Il ne faudrait pas à l'issue de la lecture de cet article en déduire que le rôle du langage est secondaire pour Piaget. S'il ne vérifie pas que langage établit une frontière décisive dans la construction de l’intelligence humaine, il établit, en revanche, qu'il y a bel et bien une coupure radicale entre la deuxième période et celles qui vont la suivre : “L’intelligence sensori-motrice et l’intelligence pratique en ses débuts tendent à la satisfaction pratique et au succès de l’action. Elles s’appliquent à des objets proches, réels, tandis que la pensée logique tend à satisfaire la connaissance, le besoin d’explications et s’applique à des objets qui peuvent être réels ou évoqués, puis à des objets non figurables voire invisibles. De sorte que c’est en cette multiplication indéfinie des distances spatio-temporelles entre les sujets et les objets que consiste la principale nouveauté de l’intelligence conceptuelle discursive.” (P.I., p.130) Or cette multiplication indéfinie des distances entre le sujet et les objets n’est possible que grâce au langage qui en donnant à la pensée une puissance indéfinie d'évocation lui permet de combiner de nombreux jugements.
A.C.B.
Ultérieurement, nous montrerons qu'il existe des frontières irréductibles entre l’intelligence de l’animal et celle de l'enfant qui commence à parler (Cf. mars 2014 : catégorie : auteur du blog).
Références
Chalon-Blanc, A. (1997). Introduction à Jean Piaget, Paris : L'Harmattan, pp. 32-38.

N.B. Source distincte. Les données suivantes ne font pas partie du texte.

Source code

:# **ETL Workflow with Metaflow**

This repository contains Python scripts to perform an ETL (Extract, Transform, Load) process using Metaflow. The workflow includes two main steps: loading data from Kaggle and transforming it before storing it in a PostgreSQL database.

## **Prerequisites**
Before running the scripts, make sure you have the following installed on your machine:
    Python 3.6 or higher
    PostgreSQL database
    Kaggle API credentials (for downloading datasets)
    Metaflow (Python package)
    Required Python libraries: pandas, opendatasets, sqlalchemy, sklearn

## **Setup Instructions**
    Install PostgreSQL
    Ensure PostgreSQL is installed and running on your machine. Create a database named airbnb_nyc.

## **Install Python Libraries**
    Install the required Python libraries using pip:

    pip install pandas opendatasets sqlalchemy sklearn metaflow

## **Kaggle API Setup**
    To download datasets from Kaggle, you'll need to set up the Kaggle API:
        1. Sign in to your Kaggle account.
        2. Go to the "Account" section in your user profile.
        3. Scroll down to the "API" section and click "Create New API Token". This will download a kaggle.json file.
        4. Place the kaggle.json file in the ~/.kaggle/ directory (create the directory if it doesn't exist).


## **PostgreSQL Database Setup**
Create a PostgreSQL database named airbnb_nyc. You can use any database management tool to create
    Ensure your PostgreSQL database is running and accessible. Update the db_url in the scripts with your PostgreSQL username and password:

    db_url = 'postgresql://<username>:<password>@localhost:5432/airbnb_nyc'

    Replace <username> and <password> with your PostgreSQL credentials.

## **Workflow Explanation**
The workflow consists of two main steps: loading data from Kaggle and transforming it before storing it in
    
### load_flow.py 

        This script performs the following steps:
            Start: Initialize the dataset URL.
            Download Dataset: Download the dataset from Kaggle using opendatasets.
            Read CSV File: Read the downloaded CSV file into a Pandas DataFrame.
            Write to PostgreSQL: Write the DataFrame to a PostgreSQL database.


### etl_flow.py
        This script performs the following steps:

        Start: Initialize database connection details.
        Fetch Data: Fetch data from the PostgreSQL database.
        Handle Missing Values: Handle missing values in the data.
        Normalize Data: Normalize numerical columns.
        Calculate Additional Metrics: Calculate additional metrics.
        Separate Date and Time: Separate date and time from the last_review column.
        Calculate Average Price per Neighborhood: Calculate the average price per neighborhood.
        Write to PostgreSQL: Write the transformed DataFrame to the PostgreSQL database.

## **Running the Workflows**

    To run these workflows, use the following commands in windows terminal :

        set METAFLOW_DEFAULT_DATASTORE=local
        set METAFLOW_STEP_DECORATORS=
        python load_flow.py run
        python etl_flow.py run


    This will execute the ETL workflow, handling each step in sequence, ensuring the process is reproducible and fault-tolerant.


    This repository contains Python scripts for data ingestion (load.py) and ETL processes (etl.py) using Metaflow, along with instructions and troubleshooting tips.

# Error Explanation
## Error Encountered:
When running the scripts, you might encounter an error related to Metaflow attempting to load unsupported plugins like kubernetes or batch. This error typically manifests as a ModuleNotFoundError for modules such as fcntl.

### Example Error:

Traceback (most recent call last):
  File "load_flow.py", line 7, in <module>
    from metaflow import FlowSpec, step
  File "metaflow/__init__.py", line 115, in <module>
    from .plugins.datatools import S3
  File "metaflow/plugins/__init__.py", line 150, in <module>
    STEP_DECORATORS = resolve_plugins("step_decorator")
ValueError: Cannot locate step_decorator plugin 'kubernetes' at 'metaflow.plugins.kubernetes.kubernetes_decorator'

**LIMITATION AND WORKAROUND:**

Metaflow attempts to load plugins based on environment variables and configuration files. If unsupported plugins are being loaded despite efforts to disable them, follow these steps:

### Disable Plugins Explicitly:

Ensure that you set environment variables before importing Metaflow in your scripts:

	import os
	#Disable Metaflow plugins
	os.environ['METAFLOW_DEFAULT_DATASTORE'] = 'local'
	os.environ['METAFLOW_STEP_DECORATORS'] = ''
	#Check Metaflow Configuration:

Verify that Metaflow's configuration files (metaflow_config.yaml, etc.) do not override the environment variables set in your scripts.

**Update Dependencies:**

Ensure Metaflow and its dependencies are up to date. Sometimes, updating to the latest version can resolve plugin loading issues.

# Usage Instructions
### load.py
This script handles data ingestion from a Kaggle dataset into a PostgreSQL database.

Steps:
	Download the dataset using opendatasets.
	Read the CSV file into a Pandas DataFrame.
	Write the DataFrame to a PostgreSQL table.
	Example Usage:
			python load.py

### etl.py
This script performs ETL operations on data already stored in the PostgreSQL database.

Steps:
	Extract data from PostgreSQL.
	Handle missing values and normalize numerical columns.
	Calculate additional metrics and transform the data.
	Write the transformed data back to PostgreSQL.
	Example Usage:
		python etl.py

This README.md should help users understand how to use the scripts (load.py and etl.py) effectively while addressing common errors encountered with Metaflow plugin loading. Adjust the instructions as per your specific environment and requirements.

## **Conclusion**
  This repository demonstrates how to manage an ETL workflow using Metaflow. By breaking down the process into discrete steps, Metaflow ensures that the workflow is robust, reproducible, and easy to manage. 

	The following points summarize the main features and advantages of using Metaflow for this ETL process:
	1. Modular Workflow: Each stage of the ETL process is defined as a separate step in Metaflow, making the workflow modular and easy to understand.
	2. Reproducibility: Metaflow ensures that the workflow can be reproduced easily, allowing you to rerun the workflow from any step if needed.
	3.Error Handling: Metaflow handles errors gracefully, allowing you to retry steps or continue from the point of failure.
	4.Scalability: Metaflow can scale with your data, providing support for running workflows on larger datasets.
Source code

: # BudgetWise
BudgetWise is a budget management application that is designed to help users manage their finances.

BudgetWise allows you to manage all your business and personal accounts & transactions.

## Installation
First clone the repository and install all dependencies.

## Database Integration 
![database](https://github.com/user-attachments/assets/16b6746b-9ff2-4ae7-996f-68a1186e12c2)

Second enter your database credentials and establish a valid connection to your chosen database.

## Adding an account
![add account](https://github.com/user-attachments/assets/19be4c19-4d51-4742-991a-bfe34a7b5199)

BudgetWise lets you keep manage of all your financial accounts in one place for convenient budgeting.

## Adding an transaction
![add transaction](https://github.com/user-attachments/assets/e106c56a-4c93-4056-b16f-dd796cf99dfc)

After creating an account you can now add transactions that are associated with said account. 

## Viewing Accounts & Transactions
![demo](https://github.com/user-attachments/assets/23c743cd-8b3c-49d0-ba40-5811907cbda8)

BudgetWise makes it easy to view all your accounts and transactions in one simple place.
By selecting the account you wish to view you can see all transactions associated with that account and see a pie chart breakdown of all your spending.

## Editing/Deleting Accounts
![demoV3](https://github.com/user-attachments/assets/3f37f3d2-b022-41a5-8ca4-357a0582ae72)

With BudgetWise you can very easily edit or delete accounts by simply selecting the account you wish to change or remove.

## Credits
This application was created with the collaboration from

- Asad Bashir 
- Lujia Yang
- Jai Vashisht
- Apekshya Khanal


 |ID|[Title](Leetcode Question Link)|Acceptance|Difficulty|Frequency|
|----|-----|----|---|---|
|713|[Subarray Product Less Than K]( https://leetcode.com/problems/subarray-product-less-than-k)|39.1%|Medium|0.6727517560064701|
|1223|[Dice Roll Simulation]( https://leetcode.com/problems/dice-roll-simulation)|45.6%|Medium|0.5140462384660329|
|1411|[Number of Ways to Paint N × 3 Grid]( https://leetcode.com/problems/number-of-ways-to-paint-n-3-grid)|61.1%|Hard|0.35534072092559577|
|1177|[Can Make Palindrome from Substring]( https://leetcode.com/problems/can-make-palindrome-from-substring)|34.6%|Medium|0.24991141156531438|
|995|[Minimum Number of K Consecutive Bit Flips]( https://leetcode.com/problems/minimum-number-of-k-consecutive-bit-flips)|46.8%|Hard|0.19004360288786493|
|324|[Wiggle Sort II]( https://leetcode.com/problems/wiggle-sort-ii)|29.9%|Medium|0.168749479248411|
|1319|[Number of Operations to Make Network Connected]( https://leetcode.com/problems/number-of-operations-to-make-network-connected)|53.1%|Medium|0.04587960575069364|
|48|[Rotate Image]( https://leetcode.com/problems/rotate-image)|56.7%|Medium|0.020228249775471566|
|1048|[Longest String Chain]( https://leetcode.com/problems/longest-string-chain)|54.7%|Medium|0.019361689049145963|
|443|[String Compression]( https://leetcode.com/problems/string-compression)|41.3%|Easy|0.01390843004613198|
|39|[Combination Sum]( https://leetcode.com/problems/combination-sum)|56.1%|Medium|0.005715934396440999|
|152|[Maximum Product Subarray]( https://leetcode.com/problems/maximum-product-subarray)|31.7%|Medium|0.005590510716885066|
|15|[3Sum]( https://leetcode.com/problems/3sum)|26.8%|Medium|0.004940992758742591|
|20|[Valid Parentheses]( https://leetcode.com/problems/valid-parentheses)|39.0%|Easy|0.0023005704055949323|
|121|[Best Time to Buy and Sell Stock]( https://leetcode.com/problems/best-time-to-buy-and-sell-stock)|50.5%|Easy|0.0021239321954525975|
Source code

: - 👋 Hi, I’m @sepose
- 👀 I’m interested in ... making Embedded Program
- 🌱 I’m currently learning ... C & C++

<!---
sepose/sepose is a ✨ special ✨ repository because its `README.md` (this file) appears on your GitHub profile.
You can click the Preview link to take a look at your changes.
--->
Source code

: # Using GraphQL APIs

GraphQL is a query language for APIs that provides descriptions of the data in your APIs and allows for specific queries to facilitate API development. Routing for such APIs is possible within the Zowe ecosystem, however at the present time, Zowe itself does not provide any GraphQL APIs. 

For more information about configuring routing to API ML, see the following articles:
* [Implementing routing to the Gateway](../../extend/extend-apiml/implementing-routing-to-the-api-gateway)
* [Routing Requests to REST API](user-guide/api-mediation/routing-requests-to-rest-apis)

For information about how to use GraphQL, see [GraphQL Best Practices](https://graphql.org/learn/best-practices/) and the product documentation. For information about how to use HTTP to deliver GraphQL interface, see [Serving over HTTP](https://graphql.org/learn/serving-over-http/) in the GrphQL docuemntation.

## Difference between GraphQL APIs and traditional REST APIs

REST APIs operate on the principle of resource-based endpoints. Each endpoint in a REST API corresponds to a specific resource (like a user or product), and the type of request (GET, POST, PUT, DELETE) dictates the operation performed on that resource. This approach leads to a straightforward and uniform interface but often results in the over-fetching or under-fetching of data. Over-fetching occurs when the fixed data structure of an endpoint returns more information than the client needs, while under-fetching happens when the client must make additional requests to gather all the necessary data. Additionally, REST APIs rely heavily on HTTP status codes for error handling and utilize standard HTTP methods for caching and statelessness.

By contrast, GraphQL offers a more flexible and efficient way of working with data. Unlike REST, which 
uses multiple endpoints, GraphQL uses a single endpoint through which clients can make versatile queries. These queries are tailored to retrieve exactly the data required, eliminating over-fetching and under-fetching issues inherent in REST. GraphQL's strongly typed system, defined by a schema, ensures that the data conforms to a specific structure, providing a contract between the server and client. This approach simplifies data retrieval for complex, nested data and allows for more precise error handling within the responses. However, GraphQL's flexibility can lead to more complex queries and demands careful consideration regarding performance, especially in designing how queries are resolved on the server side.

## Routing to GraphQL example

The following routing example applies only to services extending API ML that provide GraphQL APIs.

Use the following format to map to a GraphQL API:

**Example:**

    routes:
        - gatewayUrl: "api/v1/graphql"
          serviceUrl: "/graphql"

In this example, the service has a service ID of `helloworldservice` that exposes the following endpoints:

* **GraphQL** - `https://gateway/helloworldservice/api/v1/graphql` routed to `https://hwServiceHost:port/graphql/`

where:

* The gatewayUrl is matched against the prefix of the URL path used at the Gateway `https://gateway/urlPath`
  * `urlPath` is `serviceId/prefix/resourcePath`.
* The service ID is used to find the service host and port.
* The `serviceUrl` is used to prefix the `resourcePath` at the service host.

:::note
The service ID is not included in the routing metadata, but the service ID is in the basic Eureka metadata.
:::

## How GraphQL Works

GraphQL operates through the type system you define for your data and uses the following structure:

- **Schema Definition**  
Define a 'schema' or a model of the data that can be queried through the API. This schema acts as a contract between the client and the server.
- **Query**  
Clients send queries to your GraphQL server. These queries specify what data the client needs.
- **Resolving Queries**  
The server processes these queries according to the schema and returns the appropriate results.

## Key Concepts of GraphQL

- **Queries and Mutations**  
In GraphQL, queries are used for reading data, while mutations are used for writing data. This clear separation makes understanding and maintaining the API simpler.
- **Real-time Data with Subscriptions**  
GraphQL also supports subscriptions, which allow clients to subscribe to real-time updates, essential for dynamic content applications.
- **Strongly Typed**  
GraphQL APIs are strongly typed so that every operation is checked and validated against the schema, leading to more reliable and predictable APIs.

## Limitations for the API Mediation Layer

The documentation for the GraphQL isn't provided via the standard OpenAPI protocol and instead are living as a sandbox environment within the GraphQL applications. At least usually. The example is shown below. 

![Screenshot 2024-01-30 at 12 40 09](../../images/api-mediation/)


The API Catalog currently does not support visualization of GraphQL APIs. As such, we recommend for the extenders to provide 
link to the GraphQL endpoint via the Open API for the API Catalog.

Chalon-Blanc, A. (2011). Piaget − Constructivisme Intelligence − L’avenir d’une théorie, Villeneuve d’Ascq : Presses Universitaires du Septentrion, Collection : Les savoirs mieux, pp. 77-84.
Piaget, J. (1937) La construction du réel chez l’enfant, Paris : Delachaux et Niestlé.
(1947) La représentation du monde, Paris : Delachaux et Niestlé (notée R.M.)
(1964) Six études de psychologie, Paris : Gonthier-Denoël.
(1967) La psychologie de l’intelligence, Paris : P.U.F (éd. originale 1947, notée P.I.)
(1972 b) : Problèmes de psychologie génétique, Paris : Gonthier.
Viaud, G. (1956) L’intelligence. Paris : P.U.F. (Que-Sais-je ? 1ère édition 1946!).